[Opening Material for this exercise section]

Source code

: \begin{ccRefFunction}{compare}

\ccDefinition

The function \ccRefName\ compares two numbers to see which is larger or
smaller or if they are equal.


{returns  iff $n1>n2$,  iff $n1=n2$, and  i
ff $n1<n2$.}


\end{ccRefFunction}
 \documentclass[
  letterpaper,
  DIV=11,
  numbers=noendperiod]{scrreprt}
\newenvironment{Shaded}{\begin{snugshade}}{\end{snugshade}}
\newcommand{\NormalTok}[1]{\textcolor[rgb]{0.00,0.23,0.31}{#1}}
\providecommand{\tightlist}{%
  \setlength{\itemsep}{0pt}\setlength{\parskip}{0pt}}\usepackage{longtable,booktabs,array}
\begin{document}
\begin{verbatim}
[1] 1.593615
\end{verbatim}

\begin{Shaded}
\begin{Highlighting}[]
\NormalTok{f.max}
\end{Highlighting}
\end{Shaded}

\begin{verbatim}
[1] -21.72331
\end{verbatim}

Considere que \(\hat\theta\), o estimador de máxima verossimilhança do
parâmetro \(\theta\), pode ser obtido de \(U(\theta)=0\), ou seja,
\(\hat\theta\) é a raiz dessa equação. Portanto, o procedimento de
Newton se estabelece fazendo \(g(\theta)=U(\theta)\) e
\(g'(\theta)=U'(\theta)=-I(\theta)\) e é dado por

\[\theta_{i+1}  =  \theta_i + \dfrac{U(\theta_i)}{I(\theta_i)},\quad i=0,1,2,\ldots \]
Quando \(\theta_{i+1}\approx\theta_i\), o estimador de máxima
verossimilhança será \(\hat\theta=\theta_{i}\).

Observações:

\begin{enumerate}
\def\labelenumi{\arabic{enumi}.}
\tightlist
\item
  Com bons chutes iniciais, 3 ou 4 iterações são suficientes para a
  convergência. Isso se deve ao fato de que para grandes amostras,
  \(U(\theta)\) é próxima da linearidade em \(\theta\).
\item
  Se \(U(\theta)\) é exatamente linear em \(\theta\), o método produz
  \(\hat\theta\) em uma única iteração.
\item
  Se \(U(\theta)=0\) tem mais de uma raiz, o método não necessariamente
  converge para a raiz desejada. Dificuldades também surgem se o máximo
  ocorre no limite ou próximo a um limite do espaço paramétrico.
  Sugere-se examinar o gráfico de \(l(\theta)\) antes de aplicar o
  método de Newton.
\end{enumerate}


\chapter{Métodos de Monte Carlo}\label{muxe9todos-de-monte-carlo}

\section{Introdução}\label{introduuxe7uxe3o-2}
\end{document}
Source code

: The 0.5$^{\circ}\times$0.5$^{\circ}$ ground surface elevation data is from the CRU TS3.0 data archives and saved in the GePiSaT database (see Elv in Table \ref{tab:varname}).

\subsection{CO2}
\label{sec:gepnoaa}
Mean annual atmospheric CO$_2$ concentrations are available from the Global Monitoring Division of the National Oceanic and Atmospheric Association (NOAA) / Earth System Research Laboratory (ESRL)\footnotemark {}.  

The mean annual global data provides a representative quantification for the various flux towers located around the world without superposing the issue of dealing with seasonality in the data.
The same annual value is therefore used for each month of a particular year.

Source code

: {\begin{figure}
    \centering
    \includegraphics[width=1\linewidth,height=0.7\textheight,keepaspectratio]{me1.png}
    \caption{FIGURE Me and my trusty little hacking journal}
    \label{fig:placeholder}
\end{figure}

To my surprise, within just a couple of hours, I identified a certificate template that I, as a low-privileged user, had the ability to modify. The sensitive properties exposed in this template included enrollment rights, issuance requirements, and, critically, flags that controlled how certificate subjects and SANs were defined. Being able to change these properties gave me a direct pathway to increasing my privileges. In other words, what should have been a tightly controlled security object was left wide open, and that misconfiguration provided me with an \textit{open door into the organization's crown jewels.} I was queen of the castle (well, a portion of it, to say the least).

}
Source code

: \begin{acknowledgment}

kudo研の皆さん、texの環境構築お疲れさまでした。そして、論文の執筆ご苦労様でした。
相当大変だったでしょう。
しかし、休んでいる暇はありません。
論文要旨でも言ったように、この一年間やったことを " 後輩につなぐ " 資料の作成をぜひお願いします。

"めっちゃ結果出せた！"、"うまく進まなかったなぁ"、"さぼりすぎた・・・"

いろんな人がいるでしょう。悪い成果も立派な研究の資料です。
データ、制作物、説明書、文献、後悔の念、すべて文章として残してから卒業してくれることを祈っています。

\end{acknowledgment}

[Closing Material for this exercise section]

* Work request *
Output the full listing again, exactly as it stands above.

* Your solution *
Source code

: \begin{ccRefFunction}{compare}

\ccDefinition

The function \ccRefName\ compares two numbers to see which is larger or
smaller or if they are equal.


{returns  iff $n1>n2$,  iff $n1=n2$, and  i
ff $n1<n2$.}


\end{ccRefFunction}
 \documentclass[
  letterpaper,
  DIV=11,
  numbers=noendperiod]{scrreprt}
\newenvironment{Shaded}{\begin{snugshade}}{\end{snugshade}}
\newcommand{\NormalTok}[1]{\textcolor[rgb]{0.00,0.23,0.31}{#1}}
\providecommand{\tightlist}{%
  \setlength{\itemsep}{0pt}\setlength{\parskip}{0pt}}\usepackage{longtable,booktabs,array}
\begin{document}
\begin{verbatim}
[1] 1.593615
\end{verbatim}

\begin{Shaded}
\begin{Highlighting}[]
\NormalTok{f.max}
\end{Highlighting}
\end{Shaded}

\begin{verbatim}
[1] -21.72331
\end{verbatim}

Considere que \(\hat\theta\), o estimador de máxima verossimilhança do
parâmetro \(\theta\), pode ser obtido de \(U(\theta)=0\), ou seja,
\(\hat\theta\) é a raiz dessa equação. Portanto, o procedimento de
Newton se estabelece fazendo \(g(\theta)=U(\theta)\) e
\(g'(\theta)=U'(\theta)=-I(\theta)\) e é dado por

\[\theta_{i+1}  =  \theta_i + \dfrac{U(\theta_i)}{I(\theta_i)},\quad i=0,1,2,\ldots \]
Quando \(\theta_{i+1}\approx\theta_i\), o estimador de máxima
verossimilhança será \(\hat\theta=\theta_{i}\).

Observações:

\begin{enumerate}
\def\labelenumi{\arabic{enumi}.}
\tightlist
\item
  Com bons chutes iniciais, 3 ou 4 iterações são suficientes para a
  convergência. Isso se deve ao fato de que para grandes amostras,
  \(U(\theta)\) é próxima da linearidade em \(\theta\).
\item
  Se \(U(\theta)\) é exatamente linear em \(\theta\), o método produz
  \(\hat\theta\) em uma única iteração.
\item
  Se \(U(\theta)=0\) tem mais de uma raiz, o método não necessariamente
  converge para a raiz desejada. Dificuldades também surgem se o máximo
  ocorre no limite ou próximo a um limite do espaço paramétrico.
  Sugere-se examinar o gráfico de \(l(\theta)\) antes de aplicar o
  método de Newton.
\end{enumerate}


\chapter{Métodos de Monte Carlo}\label{muxe9todos-de-monte-carlo}

\section{Introdução}\label{introduuxe7uxe3o-2}
\end{document}
Source code

: The 0.5$^{\circ}\times$0.5$^{\circ}$ ground surface elevation data is from the CRU TS3.0 data archives and saved in the GePiSaT database (see Elv in Table \ref{tab:varname}).

\subsection{CO2}
\label{sec:gepnoaa}
Mean annual atmospheric CO$_2$ concentrations are available from the Global Monitoring Division of the National Oceanic and Atmospheric Association (NOAA) / Earth System Research Laboratory (ESRL)\footnotemark {}.  

The mean annual global data provides a representative quantification for the various flux towers located around the world without superposing the issue of dealing with seasonality in the data.
The same annual value is therefore used for each month of a particular year.

Source code

: {\begin{figure}
    \centering
    \includegraphics[width=1\linewidth,height=0.7\textheight,keepaspectratio]{me1.png}
    \caption{FIGURE Me and my trusty little hacking journal}
    \label{fig:placeholder}
\end{figure}

To my surprise, within just a couple of hours, I identified a certificate template that I, as a low-privileged user, had the ability to modify. The sensitive properties exposed in this template included enrollment rights, issuance requirements, and, critically, flags that controlled how certificate subjects and SANs were defined. Being able to change these properties gave me a direct pathway to increasing my privileges. In other words, what should have been a tightly controlled security object was left wide open, and that misconfiguration provided me with an \textit{open door into the organization's crown jewels.} I was queen of the castle (well, a portion of it, to say the least).

}
Source code

: \begin{acknowledgment}

kudo研の皆さん、texの環境構築お疲れさまでした。そして、論文の執筆ご苦労様でした。
相当大変だったでしょう。
しかし、休んでいる暇はありません。
論文要旨でも言ったように、この一年間やったことを " 後輩につなぐ " 資料の作成をぜひお願いします。

"めっちゃ結果出せた！"、"うまく進まなかったなぁ"、"さぼりすぎた・・・"

いろんな人がいるでしょう。悪い成果も立派な研究の資料です。
データ、制作物、説明書、文献、後悔の念、すべて文章として残してから卒業してくれることを祈っています。

\end{acknowledgment}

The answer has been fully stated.